§ Task goal
Repeat each of these records exactly.

§ Saved entries
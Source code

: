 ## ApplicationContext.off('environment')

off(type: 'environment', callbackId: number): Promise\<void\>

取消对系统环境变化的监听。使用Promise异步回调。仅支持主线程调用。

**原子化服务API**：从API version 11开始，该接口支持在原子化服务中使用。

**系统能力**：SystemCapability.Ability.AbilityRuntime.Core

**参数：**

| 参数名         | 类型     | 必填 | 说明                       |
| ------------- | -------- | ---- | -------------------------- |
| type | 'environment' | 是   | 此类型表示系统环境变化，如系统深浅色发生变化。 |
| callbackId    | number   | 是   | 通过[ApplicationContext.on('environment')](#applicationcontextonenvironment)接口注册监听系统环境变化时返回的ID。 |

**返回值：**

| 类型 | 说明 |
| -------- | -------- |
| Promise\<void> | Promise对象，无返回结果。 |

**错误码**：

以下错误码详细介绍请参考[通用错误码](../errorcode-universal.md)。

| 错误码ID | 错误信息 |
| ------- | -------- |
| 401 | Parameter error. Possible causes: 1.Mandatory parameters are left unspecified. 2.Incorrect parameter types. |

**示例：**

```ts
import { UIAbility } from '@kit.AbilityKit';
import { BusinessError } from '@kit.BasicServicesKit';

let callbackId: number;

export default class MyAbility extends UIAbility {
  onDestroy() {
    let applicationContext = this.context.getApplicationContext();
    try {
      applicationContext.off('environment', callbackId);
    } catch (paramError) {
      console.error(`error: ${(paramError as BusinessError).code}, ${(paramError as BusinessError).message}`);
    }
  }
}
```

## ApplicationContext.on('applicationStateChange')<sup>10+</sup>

§ Exercise solution
Source code

: ## ApplicationContext.off('environment')

off(type: 'environment', callbackId: number): Promise\<void\>

取消对系统环境变化的监听。使用Promise异步回调。仅支持主线程调用。

**原子化服务API**：从API version 11开始，该接口支持在原子化服务中使用。

**系统能力**：SystemCapability.Ability.AbilityRuntime.Core

**参数：**

| 参数名         | 类型     | 必填 | 说明                       |
| ------------- | -------- | ---- | -------------------------- |
| type | 'environment' | 是   | 此类型表示系统环境变化，如系统深浅色发生变化。 |
| callbackId    | number   | 是   | 通过[ApplicationContext.on('environment')](#applicationcontextonenvironment)接口注册监听系统环境变化时返回的ID。 |

**返回值：**

| 类型 | 说明 |
| -------- | -------- |
| Promise\<void> | Promise对象，无返回结果。 |

**错误码**：

以下错误码详细介绍请参考[通用错误码](../errorcode-universal.md)。

| 错误码ID | 错误信息 |
| ------- | -------- |
| 401 | Parameter error. Possible causes: 1.Mandatory parameters are left unspecified. 2.Incorrect parameter types. |

**示例：**

```ts
import { UIAbility } from '@kit.AbilityKit';
import { BusinessError } from '@kit.BasicServicesKit';

let callbackId: number;

export default class MyAbility extends UIAbility {
  onDestroy() {
    let applicationContext = this.context.getApplicationContext();
    try {
      applicationContext.off('environment', callbackId);
    } catch (paramError) {
      console.error(`error: ${(paramError as BusinessError).code}, ${(paramError as BusinessError).message}`);
    }
  }
}
```

## ApplicationContext.on('applicationStateChange')<sup>10+</sup>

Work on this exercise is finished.